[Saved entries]

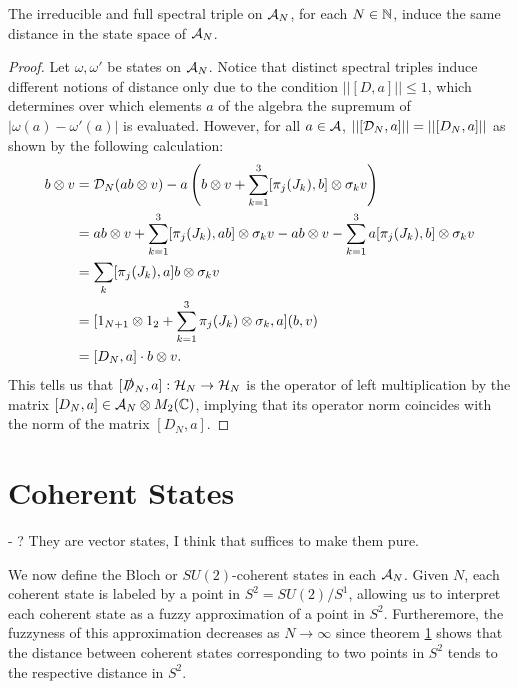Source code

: \begin{theorem}
The irreducible and full spectral triple on $\mathcal A_N$, for each $N \in \mathbb{N}$, induce the same distance in the state space of $\mathcal A_N$.
\end{theorem}
\begin{proof}
Let $\omega, \omega'$ be states on $\mathcal A_N$. Notice that distinct spectral triples induce different notions of distance only due to the condition $||[D, a]|| \leq 1$, which determines over which elements $a$ of the algebra the supremum of $|\omega(a) - \omega'(a)|$ is evaluated. However, for all $a \in \mathcal A$, $||[\mathcal D_N, a]|| = ||[D_N, a]||$ as shown by the following calculation:
\begin{align*}
    [\dcal, a]b \otimes v &= \dcal_N(ab \otimes v) - a\left(b \otimes v + \sum_{k = 1}^3 [\pi_j(J_k), b] \otimes \sigma_k v\right)\\
        &= ab \otimes v + \sum_{k = 1}^3[\pi_j(J_k), ab] \otimes \sigma_k v - ab \otimes v - \sum_{k = 1}^3 a[\pi_j(J_k), b]\otimes \sigma_k v\\
        &= \sum_k [\pi_j(J_k), a]b \otimes \sigma_k v\\
        &= [1_{N+1} \otimes 1_2 + \sum_{k = 1}^3 \pi_j(J_k)\otimes \sigma_k, a](b, v)\\
        &= [D_N, a] \cdot b \otimes v.
\end{align*}
This tells us that $[\slashed D_N, a]: \mathcal H_N \to \mathcal H_N$ is the operator of left multiplication by the matrix $[D_N, a] \in \mathcal A_N \otimes M_2(\mathbb{C})$, implying that its operator norm coincides with the norm of the matrix $[D_N, a]$.
\end{proof}

\section{Coherent States}
 {\color{gray}

- ? They are vector states, I think that suffices to make them pure.
}

We now define the Bloch or $SU(2)$-coherent states in each $\mathcal A_N$. Given $N$, each coherent state is labeled by a point in $S^2 = SU(2) / S^1$, allowing us to interpret each coherent state as a fuzzy approximation of a point in $S^2$. Furtheremore, the fuzzyness of this approximation decreases as $N \to \infty$ since theorem \ref{} shows that the distance between coherent states corresponding to two points in $S^2$ tends to the respective distance in $S^2$.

- [WHAT YOU SHOULD DO] Pictures are to be dropped, and the remaining data set down exactly.

- [RESPONSE TO THE EXERCISE]
Source code

: \begin{theorem}
The irreducible and full spectral triple on $\mathcal A_N$, for each $N \in \mathbb{N}$, induce the same distance in the state space of $\mathcal A_N$.
\end{theorem}
\begin{proof}
Let $\omega, \omega'$ be states on $\mathcal A_N$. Notice that distinct spectral triples induce different notions of distance only due to the condition $||[D, a]|| \leq 1$, which determines over which elements $a$ of the algebra the supremum of $|\omega(a) - \omega'(a)|$ is evaluated. However, for all $a \in \mathcal A$, $||[\mathcal D_N, a]|| = ||[D_N, a]||$ as shown by the following calculation:
\begin{align*}
    [\dcal, a]b \otimes v &= \dcal_N(ab \otimes v) - a\left(b \otimes v + \sum_{k = 1}^3 [\pi_j(J_k), b] \otimes \sigma_k v\right)\\
        &= ab \otimes v + \sum_{k = 1}^3[\pi_j(J_k), ab] \otimes \sigma_k v - ab \otimes v - \sum_{k = 1}^3 a[\pi_j(J_k), b]\otimes \sigma_k v\\
        &= \sum_k [\pi_j(J_k), a]b \otimes \sigma_k v\\
        &= [1_{N+1} \otimes 1_2 + \sum_{k = 1}^3 \pi_j(J_k)\otimes \sigma_k, a](b, v)\\
        &= [D_N, a] \cdot b \otimes v.
\end{align*}
This tells us that $[\slashed D_N, a]: \mathcal H_N \to \mathcal H_N$ is the operator of left multiplication by the matrix $[D_N, a] \in \mathcal A_N \otimes M_2(\mathbb{C})$, implying that its operator norm coincides with the norm of the matrix $[D_N, a]$.
\end{proof}

\section{Coherent States}
 {\color{gray}

- ? They are vector states, I think that suffices to make them pure.
}

We now define the Bloch or $SU(2)$-coherent states in each $\mathcal A_N$. Given $N$, each coherent state is labeled by a point in $S^2 = SU(2) / S^1$, allowing us to interpret each coherent state as a fuzzy approximation of a point in $S^2$. Furtheremore, the fuzzyness of this approximation decreases as $N \to \infty$ since theorem \ref{} shows that the distance between coherent states corresponding to two points in $S^2$ tends to the respective distance in $S^2$.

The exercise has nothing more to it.